Records:
○ ○ ○ ○

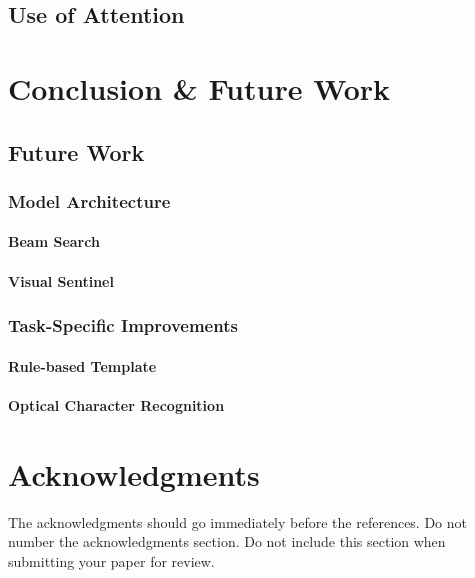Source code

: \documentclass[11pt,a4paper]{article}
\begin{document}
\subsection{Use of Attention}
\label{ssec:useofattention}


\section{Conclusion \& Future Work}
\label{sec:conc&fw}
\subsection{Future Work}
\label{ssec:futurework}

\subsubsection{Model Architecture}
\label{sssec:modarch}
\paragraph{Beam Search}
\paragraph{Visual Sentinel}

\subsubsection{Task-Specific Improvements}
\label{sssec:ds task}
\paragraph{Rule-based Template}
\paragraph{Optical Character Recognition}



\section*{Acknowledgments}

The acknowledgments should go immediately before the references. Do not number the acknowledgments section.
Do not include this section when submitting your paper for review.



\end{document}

○ ○ ○ ○

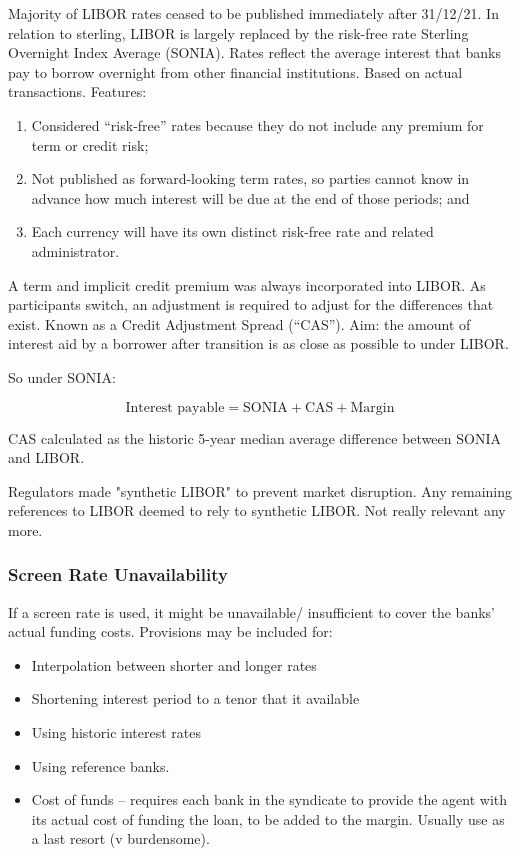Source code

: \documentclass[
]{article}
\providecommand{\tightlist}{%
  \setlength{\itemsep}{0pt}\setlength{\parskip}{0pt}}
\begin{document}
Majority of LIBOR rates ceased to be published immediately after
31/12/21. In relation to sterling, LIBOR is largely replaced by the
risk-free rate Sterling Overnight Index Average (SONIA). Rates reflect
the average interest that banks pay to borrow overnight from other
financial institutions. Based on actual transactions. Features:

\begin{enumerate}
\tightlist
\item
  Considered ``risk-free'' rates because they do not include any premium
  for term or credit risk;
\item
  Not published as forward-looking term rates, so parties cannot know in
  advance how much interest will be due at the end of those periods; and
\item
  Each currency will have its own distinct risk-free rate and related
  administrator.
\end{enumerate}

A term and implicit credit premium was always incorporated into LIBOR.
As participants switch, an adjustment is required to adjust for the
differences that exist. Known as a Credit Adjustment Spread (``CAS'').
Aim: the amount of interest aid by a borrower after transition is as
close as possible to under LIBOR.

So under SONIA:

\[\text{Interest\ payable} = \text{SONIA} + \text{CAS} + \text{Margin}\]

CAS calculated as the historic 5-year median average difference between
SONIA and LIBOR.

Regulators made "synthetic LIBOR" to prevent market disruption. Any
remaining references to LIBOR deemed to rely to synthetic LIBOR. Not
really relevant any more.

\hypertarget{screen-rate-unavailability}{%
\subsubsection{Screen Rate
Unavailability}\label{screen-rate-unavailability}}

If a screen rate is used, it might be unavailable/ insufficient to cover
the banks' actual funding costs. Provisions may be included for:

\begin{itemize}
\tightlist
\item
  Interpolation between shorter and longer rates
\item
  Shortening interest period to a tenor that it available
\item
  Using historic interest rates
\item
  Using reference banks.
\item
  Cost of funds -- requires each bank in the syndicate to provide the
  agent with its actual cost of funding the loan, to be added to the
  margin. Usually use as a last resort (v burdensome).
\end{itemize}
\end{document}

○ ○ ○ ○

Prompt: Every line in the records that holds the word "LIBOR" should be copied into the answer.

Solution for this problem:
Majority of LIBOR rates ceased to be published immediately after
31/12/21. In relation to sterling, LIBOR is largely replaced by the
A term and implicit credit premium was always incorporated into LIBOR.
close as possible to under LIBOR.
SONIA and LIBOR.
Regulators made "synthetic LIBOR" to prevent market disruption. Any
remaining references to LIBOR deemed to rely to synthetic LIBOR. Not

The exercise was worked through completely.